Ruchira Khann: Heroes and villains are in plenty here :)
The only difference is that they are not 'humans' but mostly the thoughts and emotions a person tries to juggle with on a daily basis.

Q: How helpful is humor to develop your characters or tell your story?

Ruchira Khann: Humor is also important to keep the storyline light if it is getting too preachy or has too many twists and turns.

Q: What’s next? Will you continue writing novels? Will you stay in your literary fiction genre?

Ruchira Khann: I am currently working on another novel that is based on a theme of ambition and trauma.

Yes, I shall try to stay focused on my genre although intertwine it with romance, mystery.

Q: Tell us about Ruchira Khanna. What do you like to do when you’re not writing?

Ruchira Khann: I am a holistic healer having my practice and also associated with the Stanford Healing Partners.

Continue to take freelancing technical writing projects.

About Ruchira Khanna

Ruchira Khanna, a biochemist turned writer, left her homeland of India to study in America, where she obtained her Master’s degree in Biochemistry from SJSU and a degree in Technical Writing from UC Berkeley.

After finishing her studies, Ruchira worked as a biochemist at a Silicon Valley startup for five years. After the birth of her son, Ruchira took a job as a technical writer, so that she could work from home. Soon, she began doing freelance writing work as well.

Her love of writing grew and she started working on her own books. After four years of freelancing, Ruchira published her first book, a fiction novel for adults called CHOICES.

Then came the children’s book THE ADVENTURES OF ALEX AND ANGELO: THE MYSTERY OF THE MISSING IGUANA. She got a thumb’s up review from Kirkus Reviews.

In January 2016, she published her second fictional novel VOYAGERS INTO THE UNKNOWN. It talks about the quest for happiness as the heavy hearted tourists who travel miles from different parts of the world to Raj Touristry in Agra, India, return to their respective home with a healed heart.
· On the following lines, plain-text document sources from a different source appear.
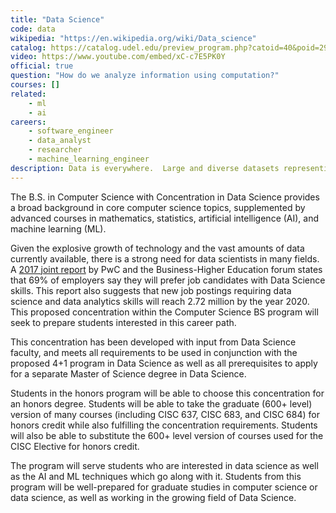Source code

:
 ```yaml
---
title: "Data Science"
code: data
wikipedia: "https://en.wikipedia.org/wiki/Data_science"
catalog: https://catalog.udel.edu/preview_program.php?catoid=40&poid=29654
video: https://www.youtube.com/embed/xC-c7E5PK0Y
official: true
question: "How do we analyze information using computation?"
courses: []
related: 
    - ml
    - ai
careers:
    - software_engineer
    - data_analyst
    - researcher
    - machine_learning_engineer
description: Data is everywhere.  Large and diverse datasets representing every aspect of modern life are now available.  These data come in a variety of forms that can be either structured or unstructured.  Data science is concerned with translating these disparate data sources into useful knowledge, through application of techniques drawn from computer science, mathematics, and statistics.  The data science concentration provides the core background necessary for representing, analyzing, managing and putting these datasets to use in real-world applications.  This concentration combines courses in advanced mathematics, statistics, artificial intelligence, machine learning, and data mining, preparing students to make contributions in this highly interdisciplinary field.
---
```


The B.S. in Computer Science with Concentration in Data Science
provides a broad background in core computer science topics,
supplemented by advanced courses in mathematics, statistics,
artificial intelligence (AI), and machine learning (ML).

Given the explosive growth of technology and the vast amounts of data
currently available, there is a strong need for data scientists in
many fields.  A [2017 joint report](http://www.bhef.com/sites/default/files/bhef_2017_investing_in_dsa.pdf) by PwC and the Business-Higher Education forum states that 69% of employers say they will prefer job candidates with
Data Science skills.  This report also suggests that new job postings
requiring data science and data analytics skills will reach 2.72
million by the year 2020.  This proposed concentration within the
Computer Science BS program will seek to prepare students interested
in this career path.

This concentration has been developed with input from Data Science
faculty, and meets all requirements to be used in conjunction with the
proposed 4+1 program in Data Science as well as all prerequisites to
apply for a separate Master of Science degree in Data Science.

Students in the honors program will be able to choose this
concentration for an honors degree.  Students will be able to take the
graduate (600+ level) version of many courses (including CISC 637,
CISC 683, and CISC 684) for honors credit while also fulfilling the
concentration requirements.  Students will also be able to substitute
the 600+ level version of courses used for the CISC Elective for
honors credit.

The program will serve students who are interested in data science as
well as the AI and ML techniques which go along with it.  Students
from this program will be well-prepared for graduate studies in
computer science or data science, as well as working in the growing
field of Data Science.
This book talks about their journey!

In BREATHING TWO WORLDS, Ruchira talks about ethnicity and cultures, and helps to strike a balance via a fiction-drama novel as her characters breathe two worlds.

In addition to writing books, she is a holistic healer associated with Stanford Healing Partners and also maintains a blog of daily mantras on Blogspot, called Abracabadra. Ruchira currently resides in California with her family.


Neena Arya, a Delhi-born, goes abroad for further studies and decides to settle down there. Determined to be a 'somebody' from a 'nobody' she blends with the Americans via the accent and their mannerisms while having a live-in relationship with her European boyfriend, Adan Somoza.

When illness hits home, Neena rushes to meet her ailing dad. Tragedy strikes and amidst the mingling with relatives and friends, she finds herself suffocated with the two different cultures that she has been breathing since she moved to the United States. How will she strike a balance between both the cultures as she continues to support her widowed mother? Will she be able to do justice to her personal and professional life after the loss?

Amidst the adjusting she bonds with an ally and learns about ties beyond blood. On what grounds will she be able to form an invisible thread that she has longed for since childhood?

BREATHING TWO WORLDS ventures into cultures and ethnicity allowing Neena to ponder upon her foundation and priorities.


"Oh!" the Mom answered, but could not contain her curiosity with one hand holding the hyper toddler and the other on her hip she could not resist, "You two don't look like brother-sister, hmmm. So, what is your relationship?" she inquired with a slight smile in a soft voice but without any inhibition. A handful of seniors sitting in the same room observed all the drama and nodded to each other while their fingers were moving on the Tulsi neck beads.

Neena rolled her eyes and thought to herself, "Jeez! We Indians are always darn inquisitive."
Nikhil immediately got up and started walking towards the dining area. This was happening to them for the umpteenth time, and he was now tired of clarifying things. He had lived in this country for half a decade now and still he could never understand the fascination Indians had for marriage and children. 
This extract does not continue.